Exercise aim >> All entries must be repeated exactly; do not include the pictures.

The input >>
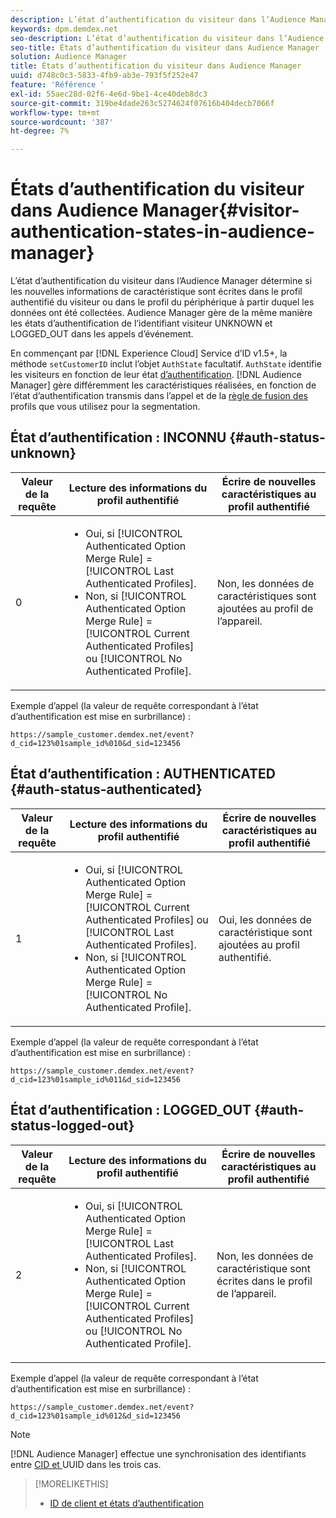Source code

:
 ```yaml
---
description: L’état d’authentification du visiteur dans l’Audience Manager détermine si les nouvelles informations de caractéristique sont écrites dans le profil authentifié du visiteur ou dans le profil du périphérique à partir duquel les données ont été collectées. Audience Manager gère de la même manière les états d’authentification de l’identifiant visiteur UNKNOWN et LOGGED_OUT dans les appels d’événement.
keywords: dpm.demdex.net
seo-description: L’état d’authentification du visiteur dans l’Audience Manager détermine si les nouvelles informations de caractéristique sont écrites dans le profil authentifié du visiteur ou dans le profil du périphérique à partir duquel les données ont été collectées. Audience Manager gère de la même manière les états d’authentification de l’identifiant visiteur UNKNOWN et LOGGED_OUT dans les appels d’événement.
seo-title: États d’authentification du visiteur dans Audience Manager
solution: Audience Manager
title: États d’authentification du visiteur dans Audience Manager
uuid: d748c0c3-5833-4fb9-ab3e-793f5f252e47
feature: 'Référence '
exl-id: 55aec28d-02f6-4e6d-9be1-4ce40deb8dc3
source-git-commit: 319be4dade263c5274624f07616b404decb7066f
workflow-type: tm+mt
source-wordcount: '387'
ht-degree: 7%

---
```


# États d’authentification du visiteur dans Audience Manager{#visitor-authentication-states-in-audience-manager}

L’état d’authentification du visiteur dans l’Audience Manager détermine si les nouvelles informations de caractéristique sont écrites dans le profil authentifié du visiteur ou dans le profil du périphérique à partir duquel les données ont été collectées. Audience Manager gère de la même manière les états d’authentification de l’identifiant visiteur UNKNOWN et LOGGED_OUT dans les appels d’événement.

En commençant par [!DNL Experience Cloud] Service d’ID v1.5+, la méthode `setCustomerID` inclut l’objet `AuthState` facultatif. `AuthState` identifie les visiteurs en fonction de leur état  [d’authentification](https://experienceleague.adobe.com/docs/id-service/using/reference/authenticated-state.html). [!DNL Audience Manager] gère différemment les caractéristiques réalisées, en fonction de l’état d’authentification transmis dans l’appel et de la  [règle de fusion des ](../features/profile-merge-rules/merge-rules-dashboard.md) profils que vous utilisez pour la segmentation.

## État d’authentification : INCONNU {#auth-status-unknown}

| Valeur de la requête | Lecture des informations du profil authentifié | Écrire de nouvelles caractéristiques au profil authentifié |
|---|---|---|
| 0 | <ul><li>Oui, si [!UICONTROL Authenticated Option Merge Rule] = [!UICONTROL Last Authenticated Profiles].</li><li>Non, si [!UICONTROL Authenticated Option Merge Rule] = [!UICONTROL Current Authenticated Profiles] ou [!UICONTROL No Authenticated Profile].</li></ul> | Non, les données de caractéristiques sont ajoutées au profil de l’appareil. |

Exemple d’appel (la valeur de requête correspondant à l’état d’authentification est mise en surbrillance) :

`https://sample_customer.demdex.net/event?d_cid=123%01sample_id%010&d_sid=123456`

## État d’authentification : AUTHENTICATED {#auth-status-authenticated}

| Valeur de la requête | Lecture des informations du profil authentifié | Écrire de nouvelles caractéristiques au profil authentifié |
|---|---|---|
| 1 | <ul><li>Oui, si [!UICONTROL Authenticated Option Merge Rule] = [!UICONTROL Current Authenticated Profiles] ou [!UICONTROL Last Authenticated Profiles].</li><li>Non, si [!UICONTROL Authenticated Option Merge Rule] = [!UICONTROL No Authenticated Profile].</li></ul> | Oui, les données de caractéristique sont ajoutées au profil authentifié. |

Exemple d’appel (la valeur de requête correspondant à l’état d’authentification est mise en surbrillance) :

`https://sample_customer.demdex.net/event?d_cid=123%01sample_id%011&d_sid=123456`

## État d’authentification : LOGGED_OUT {#auth-status-logged-out}

| Valeur de la requête | Lecture des informations du profil authentifié | Écrire de nouvelles caractéristiques au profil authentifié |
|---|---|---|
| 2 | <ul><li>Oui, si [!UICONTROL Authenticated Option Merge Rule] = [!UICONTROL Last Authenticated Profiles].</li><li>Non, si [!UICONTROL Authenticated Option Merge Rule] = [!UICONTROL Current Authenticated Profiles] ou [!UICONTROL No Authenticated Profile].</li></ul> | Non, les données de caractéristique sont écrites dans le profil de l’appareil. |

Exemple d’appel (la valeur de requête correspondant à l’état d’authentification est mise en surbrillance) :

`https://sample_customer.demdex.net/event?d_cid=123%01sample_id%012&d_sid=123456`

>[!NOTE]
>
>[!DNL Audience Manager] effectue une synchronisation des identifiants entre  [CID et ](../reference/ids-in-aam.md) UUID dans les trois cas.

>[!MORELIKETHIS]
>
>* [ID de client et états d’authentification](https://experienceleague.adobe.com/docs/id-service/using/reference/authenticated-state.html)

Answer space >>
Source code

:
 ```yaml
---
description: L’état d’authentification du visiteur dans l’Audience Manager détermine si les nouvelles informations de caractéristique sont écrites dans le profil authentifié du visiteur ou dans le profil du périphérique à partir duquel les données ont été collectées. Audience Manager gère de la même manière les états d’authentification de l’identifiant visiteur UNKNOWN et LOGGED_OUT dans les appels d’événement.
keywords: dpm.demdex.net
seo-description: L’état d’authentification du visiteur dans l’Audience Manager détermine si les nouvelles informations de caractéristique sont écrites dans le profil authentifié du visiteur ou dans le profil du périphérique à partir duquel les données ont été collectées. Audience Manager gère de la même manière les états d’authentification de l’identifiant visiteur UNKNOWN et LOGGED_OUT dans les appels d’événement.
seo-title: États d’authentification du visiteur dans Audience Manager
solution: Audience Manager
title: États d’authentification du visiteur dans Audience Manager
uuid: d748c0c3-5833-4fb9-ab3e-793f5f252e47
feature: 'Référence '
exl-id: 55aec28d-02f6-4e6d-9be1-4ce40deb8dc3
source-git-commit: 319be4dade263c5274624f07616b404decb7066f
workflow-type: tm+mt
source-wordcount: '387'
ht-degree: 7%

---
```


# États d’authentification du visiteur dans Audience Manager{#visitor-authentication-states-in-audience-manager}

L’état d’authentification du visiteur dans l’Audience Manager détermine si les nouvelles informations de caractéristique sont écrites dans le profil authentifié du visiteur ou dans le profil du périphérique à partir duquel les données ont été collectées. Audience Manager gère de la même manière les états d’authentification de l’identifiant visiteur UNKNOWN et LOGGED_OUT dans les appels d’événement.

En commençant par [!DNL Experience Cloud] Service d’ID v1.5+, la méthode `setCustomerID` inclut l’objet `AuthState` facultatif. `AuthState` identifie les visiteurs en fonction de leur état  [d’authentification](https://experienceleague.adobe.com/docs/id-service/using/reference/authenticated-state.html). [!DNL Audience Manager] gère différemment les caractéristiques réalisées, en fonction de l’état d’authentification transmis dans l’appel et de la  [règle de fusion des ](../features/profile-merge-rules/merge-rules-dashboard.md) profils que vous utilisez pour la segmentation.

## État d’authentification : INCONNU {#auth-status-unknown}

| Valeur de la requête | Lecture des informations du profil authentifié | Écrire de nouvelles caractéristiques au profil authentifié |
|---|---|---|
| 0 | <ul><li>Oui, si [!UICONTROL Authenticated Option Merge Rule] = [!UICONTROL Last Authenticated Profiles].</li><li>Non, si [!UICONTROL Authenticated Option Merge Rule] = [!UICONTROL Current Authenticated Profiles] ou [!UICONTROL No Authenticated Profile].</li></ul> | Non, les données de caractéristiques sont ajoutées au profil de l’appareil. |

Exemple d’appel (la valeur de requête correspondant à l’état d’authentification est mise en surbrillance) :

`https://sample_customer.demdex.net/event?d_cid=123%01sample_id%010&d_sid=123456`

## État d’authentification : AUTHENTICATED {#auth-status-authenticated}

| Valeur de la requête | Lecture des informations du profil authentifié | Écrire de nouvelles caractéristiques au profil authentifié |
|---|---|---|
| 1 | <ul><li>Oui, si [!UICONTROL Authenticated Option Merge Rule] = [!UICONTROL Current Authenticated Profiles] ou [!UICONTROL Last Authenticated Profiles].</li><li>Non, si [!UICONTROL Authenticated Option Merge Rule] = [!UICONTROL No Authenticated Profile].</li></ul> | Oui, les données de caractéristique sont ajoutées au profil authentifié. |

Exemple d’appel (la valeur de requête correspondant à l’état d’authentification est mise en surbrillance) :

`https://sample_customer.demdex.net/event?d_cid=123%01sample_id%011&d_sid=123456`

## État d’authentification : LOGGED_OUT {#auth-status-logged-out}

| Valeur de la requête | Lecture des informations du profil authentifié | Écrire de nouvelles caractéristiques au profil authentifié |
|---|---|---|
| 2 | <ul><li>Oui, si [!UICONTROL Authenticated Option Merge Rule] = [!UICONTROL Last Authenticated Profiles].</li><li>Non, si [!UICONTROL Authenticated Option Merge Rule] = [!UICONTROL Current Authenticated Profiles] ou [!UICONTROL No Authenticated Profile].</li></ul> | Non, les données de caractéristique sont écrites dans le profil de l’appareil. |

Exemple d’appel (la valeur de requête correspondant à l’état d’authentification est mise en surbrillance) :

`https://sample_customer.demdex.net/event?d_cid=123%01sample_id%012&d_sid=123456`

>[!NOTE]
>
>[!DNL Audience Manager] effectue une synchronisation des identifiants entre  [CID et ](../reference/ids-in-aam.md) UUID dans les trois cas.

>[!MORELIKETHIS]
>
>* [ID de client et états d’authentification](https://experienceleague.adobe.com/docs/id-service/using/reference/authenticated-state.html)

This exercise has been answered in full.